◆ INSTRUCTIONS FOR THE TASK
Scan the records and identify every line in which the string "valore" occurs, then return those lines.

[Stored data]
########################################
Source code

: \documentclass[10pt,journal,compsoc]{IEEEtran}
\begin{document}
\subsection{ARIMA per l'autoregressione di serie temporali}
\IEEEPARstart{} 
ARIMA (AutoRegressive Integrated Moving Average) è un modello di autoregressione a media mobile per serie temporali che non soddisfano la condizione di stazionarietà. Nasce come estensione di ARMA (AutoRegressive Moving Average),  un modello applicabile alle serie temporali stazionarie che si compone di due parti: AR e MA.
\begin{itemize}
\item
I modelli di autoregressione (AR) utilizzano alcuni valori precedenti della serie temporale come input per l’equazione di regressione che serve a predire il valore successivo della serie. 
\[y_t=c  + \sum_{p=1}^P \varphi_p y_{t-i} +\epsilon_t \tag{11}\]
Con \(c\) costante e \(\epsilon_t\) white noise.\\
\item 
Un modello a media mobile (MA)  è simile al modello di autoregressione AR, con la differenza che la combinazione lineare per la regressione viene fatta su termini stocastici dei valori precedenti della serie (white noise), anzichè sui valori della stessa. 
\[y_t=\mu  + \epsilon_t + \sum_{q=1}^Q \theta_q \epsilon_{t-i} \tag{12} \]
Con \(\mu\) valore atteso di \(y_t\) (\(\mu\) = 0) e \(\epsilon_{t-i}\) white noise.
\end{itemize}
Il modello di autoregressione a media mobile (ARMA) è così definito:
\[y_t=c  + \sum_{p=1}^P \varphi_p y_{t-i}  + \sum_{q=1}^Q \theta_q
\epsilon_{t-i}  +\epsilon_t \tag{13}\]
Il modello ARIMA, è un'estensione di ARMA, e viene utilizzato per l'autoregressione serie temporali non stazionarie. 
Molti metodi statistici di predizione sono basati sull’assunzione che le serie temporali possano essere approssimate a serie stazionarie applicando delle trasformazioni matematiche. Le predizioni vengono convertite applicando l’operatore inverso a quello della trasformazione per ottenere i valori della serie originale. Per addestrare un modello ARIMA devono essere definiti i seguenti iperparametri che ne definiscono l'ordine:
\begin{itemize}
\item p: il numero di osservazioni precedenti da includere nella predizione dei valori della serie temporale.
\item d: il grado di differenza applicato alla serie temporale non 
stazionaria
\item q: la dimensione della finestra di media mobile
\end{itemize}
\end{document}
########################################
◆ ANSWER FOR THE TASK
I modelli di autoregressione (AR) utilizzano alcuni valori precedenti della serie temporale come input per l’equazione di regressione che serve a predire il valore successivo della serie. 
Con \(\mu\) valore atteso di \(y_t\) (\(\mu\) = 0) e \(\epsilon_{t-i}\) white noise.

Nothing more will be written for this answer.